Maait made these remarks in his speech at the Scientific Association for Tax Legislation conference titled “Financial and Monetary Policies in Supporting National Industry”. He mentioned the launch of the national program for eco-friendly car manufacturing, which involves signing protocols with seven companies that will benefit from incentives, such as reduced customs categories and cash benefits. These measures aim to enhance the budget of the Eco-Friendly Car Industry Fund by EGP 500m, contributing to boosting local car assembly, reducing import costs, and deepening private sector participation. He also said that eight companies are collaborating with the government in the initiative to replace old vehicles with new ones running on natural gas, with gradual expansion into provinces.
He highlighted the state’s commitment to industrial development, starting with simplifying procedures, including expanding the golden licence, through which investors obtain a single approval for establishing and operating projects in several vital sectors. He added that the government is also keen on stimulating exports, disbursing over EGP 50bn to exporting companies since the initiation of the lump-sum export subsidy dues payment with the Export Development Fund in October 2019.
The golden licence is a mechanism for granting investors approval to buy/rent land and operate projects without having to secure prior approval from multiple government bodies.

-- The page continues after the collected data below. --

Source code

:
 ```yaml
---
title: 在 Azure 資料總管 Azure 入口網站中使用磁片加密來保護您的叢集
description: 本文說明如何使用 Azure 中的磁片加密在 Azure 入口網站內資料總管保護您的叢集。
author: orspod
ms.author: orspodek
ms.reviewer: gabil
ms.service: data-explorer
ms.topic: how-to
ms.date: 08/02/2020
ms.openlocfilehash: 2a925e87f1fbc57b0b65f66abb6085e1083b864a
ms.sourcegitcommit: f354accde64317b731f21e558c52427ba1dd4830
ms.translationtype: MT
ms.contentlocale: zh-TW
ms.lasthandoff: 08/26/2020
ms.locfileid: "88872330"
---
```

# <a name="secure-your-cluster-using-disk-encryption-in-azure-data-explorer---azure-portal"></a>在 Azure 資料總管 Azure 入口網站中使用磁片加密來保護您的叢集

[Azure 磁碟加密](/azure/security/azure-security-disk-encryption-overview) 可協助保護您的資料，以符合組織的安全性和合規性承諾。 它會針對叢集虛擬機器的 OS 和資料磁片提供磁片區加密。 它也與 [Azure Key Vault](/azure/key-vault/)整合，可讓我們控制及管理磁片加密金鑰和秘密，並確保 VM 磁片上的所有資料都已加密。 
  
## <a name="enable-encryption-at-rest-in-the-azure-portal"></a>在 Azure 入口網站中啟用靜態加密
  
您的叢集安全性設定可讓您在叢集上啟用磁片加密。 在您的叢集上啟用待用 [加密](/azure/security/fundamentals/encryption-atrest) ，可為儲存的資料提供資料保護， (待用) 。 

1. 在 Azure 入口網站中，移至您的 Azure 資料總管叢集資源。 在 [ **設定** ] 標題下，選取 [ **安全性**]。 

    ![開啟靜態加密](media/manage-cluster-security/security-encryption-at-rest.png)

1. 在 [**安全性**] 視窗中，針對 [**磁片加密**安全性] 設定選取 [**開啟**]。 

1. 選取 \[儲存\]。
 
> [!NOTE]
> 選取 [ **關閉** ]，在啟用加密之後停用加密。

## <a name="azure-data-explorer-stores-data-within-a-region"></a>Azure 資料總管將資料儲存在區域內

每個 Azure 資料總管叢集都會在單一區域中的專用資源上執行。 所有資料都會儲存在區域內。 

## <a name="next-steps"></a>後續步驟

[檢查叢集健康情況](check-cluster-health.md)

Maait explained that the state is working to implement presidential directives, taking necessary legal measures to exempt strategic industrial projects from certain taxes for 5 years, with the possibility of recovering a percentage of the land value and investment costs up to 50%, provided that the project is executed within half of the specified period. He said that the Ministry of Finance has introduced a clearance system between investors’ receivables and tax and other governmental debts and that the treasury bears the property tax due on industrial projects for 3 years.
He added that there is an investment incentive ranging from 33% to 55% of the tax due on profits earned from green hydrogen projects and strategic industries. He also said that customs exemptions have been granted for most parts and components of mobile phones and that the customs tax on others has been reduced to no more than 2%, encouraging local manufacturing. He noted that development fees on parts and components and the final product of locally manufactured mobile phones have been eliminated.
Maait further noted that among the supportive incentives for the national industry is dropping unpaid value-added tax on machinery and equipment imported for industrial production upon commencing production. He said that goods or services exported by projects in special economic zones, or those imported by them, are subject to a zero-rate tax. He also said that the Investment Law No. 72 of 2017 has been renewed, including a deduction of a percentage of the investment cost, up to 50% of the taxable base, for projects in “A” and “B” regions, along with special incentives for activities related to information technology and communications.
He emphasized the provisions of the Law on the Development of Medium, Small, and Micro Enterprises, providing tax and non-tax incentives, including simplified tax systems in the form of a fixed tax amount or a very small fixed percentage of revenue depending on circumstances, without the need to keep books and records and without undergoing inspection for at least 5 years.
The Minister said that the customs tariff has been revised to lower the import tax on more than 150 items of production supplies and inputs. This helps achieve the required balance between the tax imposed on fully manufactured goods and intermediate goods and raw materials that are used in their production, protecting national industry and maintaining employment rates.
He explained that despite all internal and external challenges, the state continues to provide EGP 160bn in easy financing for agricultural, industrial, and touristic production activities with an interest rate not exceeding 11% over 5 years. The General Treasury of the State covers EGP 13bn annually, the difference in the interest rate. More than 2454 clients have benefited from these financing facilities, exceeding EGP 88bn so far.
Maait stated that the General Treasury of the State also pays EGP 5bn, the value of the property tax due on industrial projects for 3 years, and EGP 6bn annually to subsidize industrial electricity.